Identification and Classification of Phenomena in Multispectral Satellite Imagery Using a New Image Smoother Method and its Applications in Environmental Remote Sensing
This work addresses the need for efficient and accurate image processing in environmental remote sensing, particularly for applications like monitoring regions such as northern Iran and the Caspian Sea, but it appears incremental as it builds on existing smoothing techniques.
The authors tackled the problem of identifying and classifying phenomena in multispectral satellite imagery by developing a new image smoothing method based on global gradient minimization, which resulted in a fast and highly precise approach that outperformed the usual Laplacian template in distinguishing image elements.
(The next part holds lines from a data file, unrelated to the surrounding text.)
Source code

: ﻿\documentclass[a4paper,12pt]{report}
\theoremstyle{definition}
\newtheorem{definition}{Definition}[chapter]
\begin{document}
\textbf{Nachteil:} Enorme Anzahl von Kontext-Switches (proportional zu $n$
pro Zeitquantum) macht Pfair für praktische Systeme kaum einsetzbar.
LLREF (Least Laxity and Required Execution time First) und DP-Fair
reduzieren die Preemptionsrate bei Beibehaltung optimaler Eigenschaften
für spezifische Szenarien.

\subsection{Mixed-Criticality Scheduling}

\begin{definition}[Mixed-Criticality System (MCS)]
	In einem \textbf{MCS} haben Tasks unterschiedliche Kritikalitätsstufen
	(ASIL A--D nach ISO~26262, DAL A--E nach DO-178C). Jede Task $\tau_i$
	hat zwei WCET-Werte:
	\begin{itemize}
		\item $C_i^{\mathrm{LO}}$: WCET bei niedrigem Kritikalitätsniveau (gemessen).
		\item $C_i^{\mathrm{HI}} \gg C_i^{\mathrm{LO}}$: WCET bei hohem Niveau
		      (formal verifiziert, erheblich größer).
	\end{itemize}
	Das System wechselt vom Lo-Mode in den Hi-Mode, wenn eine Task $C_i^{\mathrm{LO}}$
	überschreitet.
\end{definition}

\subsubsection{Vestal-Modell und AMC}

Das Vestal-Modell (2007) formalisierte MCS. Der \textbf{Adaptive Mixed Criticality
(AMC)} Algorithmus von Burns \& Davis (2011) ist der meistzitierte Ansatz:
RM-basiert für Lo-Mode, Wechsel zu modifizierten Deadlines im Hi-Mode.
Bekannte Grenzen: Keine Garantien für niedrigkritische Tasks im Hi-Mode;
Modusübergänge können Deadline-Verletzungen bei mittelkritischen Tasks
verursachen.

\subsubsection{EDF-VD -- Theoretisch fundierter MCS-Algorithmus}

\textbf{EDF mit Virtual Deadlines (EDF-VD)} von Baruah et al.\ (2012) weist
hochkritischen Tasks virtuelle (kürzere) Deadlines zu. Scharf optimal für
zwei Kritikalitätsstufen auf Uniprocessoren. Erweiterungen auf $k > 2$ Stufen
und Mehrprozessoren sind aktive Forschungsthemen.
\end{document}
In this paper a new method of image smoothing for satellite imagery and its applications in environmental remote sensing are presented. This method is based on the global gradient minimization over the whole image. With respect to the image discrete identity, the continuous minimization problem is discretized. Using the finite difference numerical method of differentiation, a simple yet efficient 5*5-pixel template is derived. Convolution of the derived template with the image in different bands results in the discrimination of various image elements. This method is extremely fast, besides being highly precise. A case study is presented for the northern Iran, covering parts of the Caspian Sea. Comparison of the method with the usual Laplacian template reveals that it is more capable of distinguishing phenomena in the image.